Kesulitan yang dialami oleh Islandia ini semakin menumpuk karena mata uangnya sudah melemah hingga 40% dalam tahun ini saja. Akibatnya beban hutang yang mereka tanggung semakin besar. Melemahnya mata uang Islandia ini juga mengancam kondisi perekonomian mereka yang sangat tergantung kepada import, karena menimbulkan inflasi tinggi akibat semakin mahalnya barang import. Berita terakhir menyatakan bahwa inflasi di negara ini telah mencapai 14%.
—–oOo—–
2 tahun yang lalu, saya beruntung menemukan sebuah artikel yang membuat saya tersadar akan bahaya bubble properti di Amerika. Tidak lama setelah itu, saya kembali beruntung menemukan sebuah artikel yang menulis tentang betapa berbahayanya bubble di pasar instrumen derivatif seperti CDO, CDS, dll. Oleh karena itu ketika bubble ini akhirnya pecah, saya tidak kaget sama sekali karena memang sudah saya antisipasi sejak lama. Meskipun demikian, tidak pernah sekalipun saya terpikir bahwa krisis kredit saat ini akan sampai bisa menggoyang sebuah negara bagian ataupun negara (sekalipun negara kecil seperti Islandia).
Dengan perkembangan terakhir ini, saya pikir ada baiknya saya kembali mengulangi ‘wanti-wanti’ saya kepada para pembaca blog ini.
Seperti kita ketahui, saat ini mulai terjadi persaingan antar bank untuk memberikan ‘bunga’ yang tinggi untuk deposito, di atas bunga yang dijamin oleh program LPS bahkan di atas bunga dari Obligasi ORI. Tentunya kita perlu mempertanyakan alasan mengapa bank-bank tersebut melakukan hal seperti ini. Umumnya, penyebab utamanya adalah bank-bank tersebut mengalami kesulitan menghimpun dana dari masyarakat dan ada kemungkinan keadaan keuangannya agak ‘ketat’.

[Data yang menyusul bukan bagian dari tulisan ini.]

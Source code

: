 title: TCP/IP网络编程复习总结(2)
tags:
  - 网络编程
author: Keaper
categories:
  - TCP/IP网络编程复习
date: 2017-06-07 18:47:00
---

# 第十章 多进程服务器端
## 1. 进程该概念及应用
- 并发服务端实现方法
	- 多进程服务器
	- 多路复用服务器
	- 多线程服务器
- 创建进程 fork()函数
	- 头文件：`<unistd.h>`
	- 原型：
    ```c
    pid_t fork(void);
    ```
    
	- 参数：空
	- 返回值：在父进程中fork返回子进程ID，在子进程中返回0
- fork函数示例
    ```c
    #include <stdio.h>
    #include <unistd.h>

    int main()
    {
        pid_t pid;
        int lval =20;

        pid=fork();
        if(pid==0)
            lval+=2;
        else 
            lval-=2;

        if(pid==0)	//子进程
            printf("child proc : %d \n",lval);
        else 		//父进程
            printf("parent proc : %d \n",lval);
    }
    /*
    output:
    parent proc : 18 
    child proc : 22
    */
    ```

Jika bank-bank tersebut mengalami ‘masalah’, tentunya akan beresiko terhadap nasib uang yang kita tempatkan di bank itu, karena sudah tidak termasuk program penjaminan LPS. Pertimbangkan masak-masak sebelum teman-teman menempatkan uang di sana. Ingatlah bahwa tabungan dan deposito bukanlah tempat mencari hasil yang tinggi. Ingatlah bahwa fungsi utama dari instrumen tabungan dan deposito adalah keamanan dan likuiditas. Jangan sampai karena tergiur bunga lebih tinggi 1%-2% (per tahun), akhirnya menyesal karena timbul masalah yang tidak diinginkan.